(Beginning of INPUT)

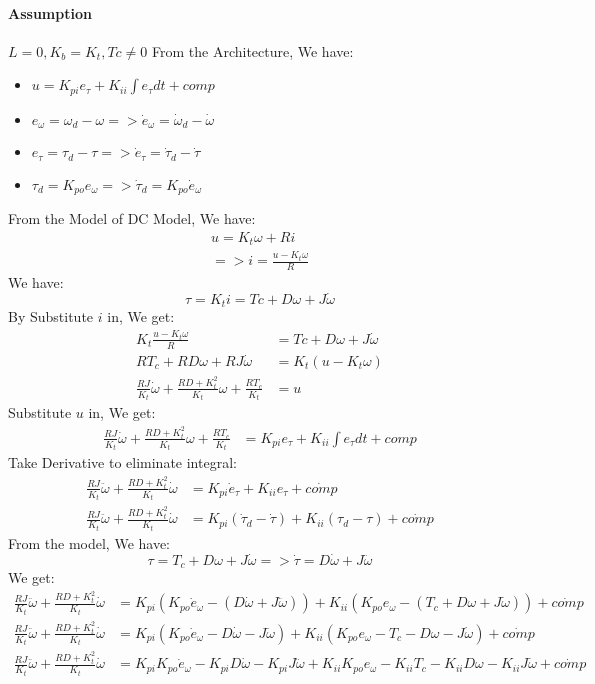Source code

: 	\paragraph{Assumption} $ L = 0, K_b = K_t, Tc \not= 0$
	From the Architecture, We have:
	\begin{itemize}
		\item \(u = K_{pi}e_\tau + K_{ii}\int e_\tau dt + comp\)
		\item \(e_\omega = \omega_d - \omega => \dot{e}_\omega = \dot{\omega}_d - \dot{\omega}\)
		\item \(e_\tau = \tau_d - \tau => \dot{e}_\tau = \dot{\tau}_d - \dot{\tau}\)
		\item \(\tau_d = K_{po}e_\omega => \dot{\tau}_d = K_{po}\dot{e}_\omega\)
	\end{itemize}
	From the Model of DC Model, We have:
	\[
	\begin{split}
		u = K_t\omega + Ri \\
		=> i = \frac{u - K_t\omega}{R}
	\end{split}
	\]
	We have:
	\[
	\tau = K_t i = Tc + D\omega + J\dot{\omega}
	\]
	By Substitute $ i $ in, We get:
	\[
	\begin{split}
		K_t \frac{u - K_t\omega}{R} &= Tc + D\omega + J\dot{\omega} \\
		RT_c + RD\omega + RJ\dot{\omega} &= K_t(u-K_t\omega) \\
		\frac{RJ}{K_t} \dot{\omega} + \frac{RD + K_t^2}{K_t} \omega + \frac{RT_c}{K_t} &= u
	\end{split}
	\]
	Substitute $ u $ in, We get:
	\[
	\begin{split}
		\frac{RJ}{K_t} \dot{\omega} + \frac{RD + K_t^2}{K_t} \omega + \frac{RT_c}{K_t} &= K_{pi}e_\tau + K_{ii}\int e_\tau dt + comp
	\end{split}
	\]
	Take Derivative to eliminate integral:
	\[
	\begin{split}
		\frac{RJ}{K_t} \ddot{\omega} + \frac{RD + K_t^2}{K_t} \dot{\omega} &= K_{pi}\dot{e}_\tau + K_{ii}e_\tau  + \dot{comp}\\
		\frac{RJ}{K_t} \ddot{\omega} + \frac{RD + K_t^2}{K_t} \dot{\omega} &= K_{pi}(\dot{\tau}_d - \dot{\tau}) + K_{ii}(\tau_d - \tau)  + \dot{comp}
	\end{split}
	\]
	From the model, We have:
	\[
	\tau = T_c + D\omega + J\dot{\omega} => \dot{\tau} = D\dot{\omega} + J \ddot{\omega}
	\]
	We get:
	\[
	\begin{split}
		\frac{RJ}{K_t} \ddot{\omega} + \frac{RD + K_t^2}{K_t} \dot{\omega} &= K_{pi}(K_{po}\dot{e}_\omega - (D\dot{\omega} + J \ddot{\omega})) + K_{ii}(K_{po}e_\omega - (T_c + D\omega + J\dot{\omega}))  + \dot{comp} \\	
		\frac{RJ}{K_t} \ddot{\omega} + \frac{RD + K_t^2}{K_t} \dot{\omega} &= K_{pi}(K_{po}\dot{e}_\omega - D\dot{\omega} - J \ddot{\omega}) + K_{ii}(K_{po}e_\omega - T_c - D\omega - J\dot{\omega})  + \dot{comp} \\
		\frac{RJ}{K_t} \ddot{\omega} + \frac{RD + K_t^2}{K_t} \dot{\omega} &= K_{pi}K_{po}\dot{e}_\omega - K_{pi}D\dot{\omega} - K_{pi}J \ddot{\omega} + K_{ii}K_{po}e_\omega - K_{ii}T_c - K_{ii}D\omega - K_{ii}J\dot{\omega}  + \dot{comp} \\
	\end{split}
	\]
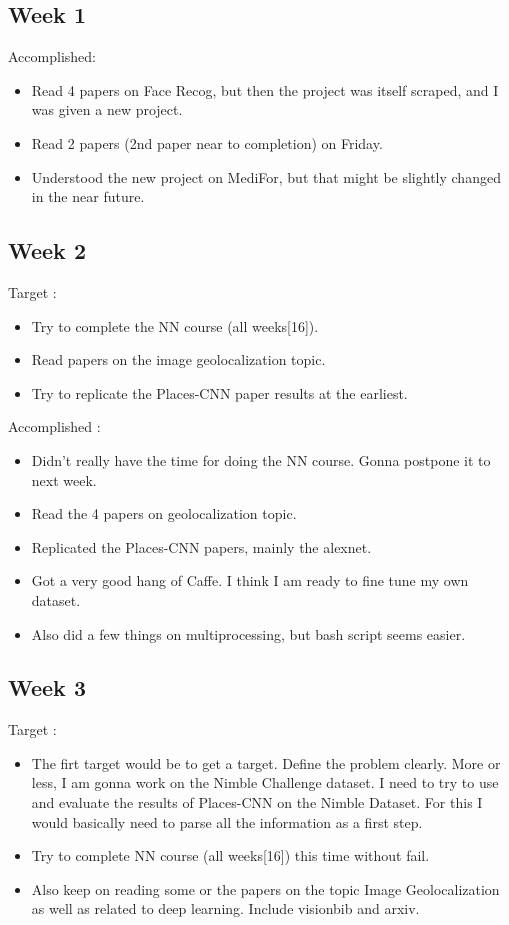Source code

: \documentclass{article}
\begin{document}
\subsection{Week 1}
Accomplished:
\begin{itemize}
\item Read 4 papers on Face Recog, but then the project was itself scraped, and I was given a new project.
\item Read 2 papers (2nd paper near to completion) on Friday.
\item Understood the new project on MediFor, but that might be slightly changed in the near future.
\end{itemize}


\subsection{Week 2}
Target :
\begin{itemize}
\item Try to complete the NN course (all weeks[16]).
\item Read papers on the image geolocalization topic.
\item Try to replicate the Places-CNN paper results at the earliest.
\end{itemize}

Accomplished :
\begin{itemize}
\item Didn't really have the time for doing the NN course. Gonna postpone it to next week.
\item Read the 4 papers on geolocalization topic.
\item Replicated the Places-CNN papers, mainly the alexnet.
\item Got a very good hang of Caffe. I think I am ready to fine tune my own dataset.
\item Also did a few things on multiprocessing, but bash script seems easier.
\end{itemize}

\subsection{Week 3}
Target :
\begin{itemize}
\item The firt target would be to get a target. Define the problem clearly. More or less, I am gonna work on the Nimble Challenge dataset. I need to try to use and evaluate the results of Places-CNN on the Nimble Dataset. For this I would basically need to parse all the information as a first step.
\item Try to complete NN course (all weeks[16]) this time without fail.
\item Also keep on reading some or the papers on the topic Image Geolocalization as well as related to deep learning. Include visionbib and arxiv.
\end{itemize}
\end{document}
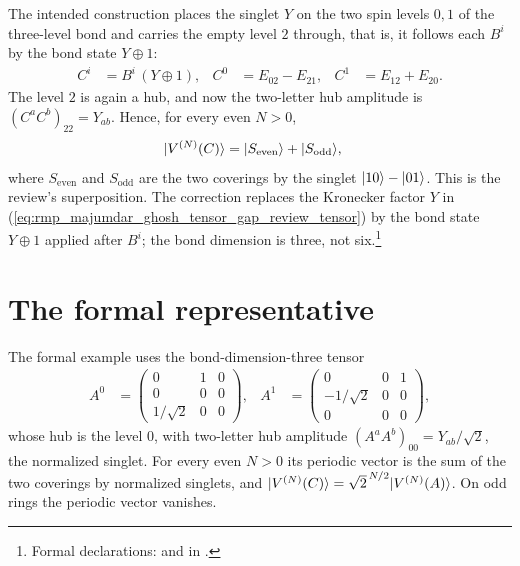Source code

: \documentclass{article}
\begin{document}
The intended construction places the singlet $Y$ on the two spin levels $0,1$
of the three-level bond and carries the empty level $2$ through, that is, it
follows each $B^i$ by the bond state $Y\oplus1$:
\begin{align}
    C^i
        &=
        B^i\,(Y\oplus1),
    &
    C^0
        &=
        E_{02}-E_{21},
    &
    C^1
        &=
        E_{12}+E_{20}.
    \label{eq:rmp_majumdar_ghosh_tensor_gap_corrected_tensor}
\end{align}
The level $2$ is again a hub, and now the two-letter hub amplitude is
$(C^aC^b)_{22}=Y_{ab}$. Hence, for every even $N>0$,
\begin{align}
    |V^{(N)}(C)\rangle
        &=
        |S_{\mathrm{even}}\rangle+|S_{\mathrm{odd}}\rangle,
    \label{eq:rmp_majumdar_ghosh_tensor_gap_corrected_vector}
\end{align}
where $S_{\mathrm{even}}$ and $S_{\mathrm{odd}}$ are the two coverings by the
singlet $|10\rangle-|01\rangle$. This is the review's superposition. The
correction replaces the Kronecker factor $Y$ in
(\ref{eq:rmp_majumdar_ghosh_tensor_gap_review_tensor}) by the bond state
$Y\oplus1$ applied after $B^i$; the bond dimension is three, not
six.\footnote{Formal declarations:
 and
 in
.}

\section{The formal representative}

The formal example uses the bond-dimension-three tensor
\begin{align}
    A^0
        &=
        \begin{pmatrix}
            0 & 1 & 0\\
            0 & 0 & 0\\
            1/\sqrt{2} & 0 & 0
        \end{pmatrix},
    &
    A^1
        &=
        \begin{pmatrix}
            0 & 0 & 1\\
            -1/\sqrt{2} & 0 & 0\\
            0 & 0 & 0
        \end{pmatrix},
    \label{eq:rmp_majumdar_ghosh_tensor_gap_formal_matrices}
\end{align}
whose hub is the level $0$, with two-letter hub amplitude
$(A^aA^b)_{00}=Y_{ab}/\sqrt2$, the normalized singlet. For every even $N>0$
its periodic vector is the sum of the two coverings by normalized singlets,
and $|V^{(N)}(C)\rangle=\sqrt2^{\,N/2}|V^{(N)}(A)\rangle$. On odd rings the
periodic vector vanishes.
\end{document}
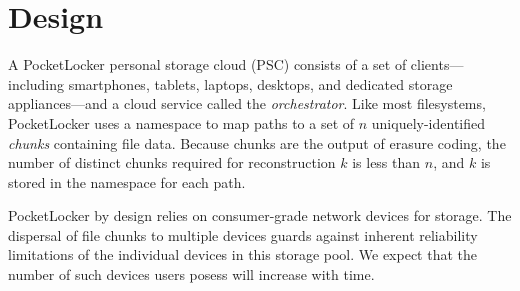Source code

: 
\section{Design}
\label{sec-design}

A PocketLocker personal storage cloud (PSC) consists of a set of
clients---including smartphones, tablets, laptops, desktops, and dedicated
storage appliances---and a cloud service called the \textit{orchestrator}.
Like most filesystems, PocketLocker uses a namespace to map paths to a set of
$n$ uniquely-identified \textit{chunks} containing file data. Because chunks
are the output of erasure coding, the number of distinct chunks required for
reconstruction $k$ is less than $n$, and $k$ is stored in the namespace for
each path.

PocketLocker by design relies on consumer-grade network devices for storage.
The dispersal of file chunks to multiple devices guards against inherent
reliability limitations of the individual devices in this storage pool. We
expect that the number of such devices users posess will increase with time.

(End of INPUT)

» **WHAT YOU ARE ASKED TO DO**
Check the entries above line by line and return each one containing the word "topic".

» **OUTPUT OF THE EXERCISE**
\item Read papers on the image geolocalization topic.
\item Read the 4 papers on geolocalization topic.
\item Also keep on reading some or the papers on the topic Image Geolocalization as well as related to deep learning. Include visionbib and arxiv.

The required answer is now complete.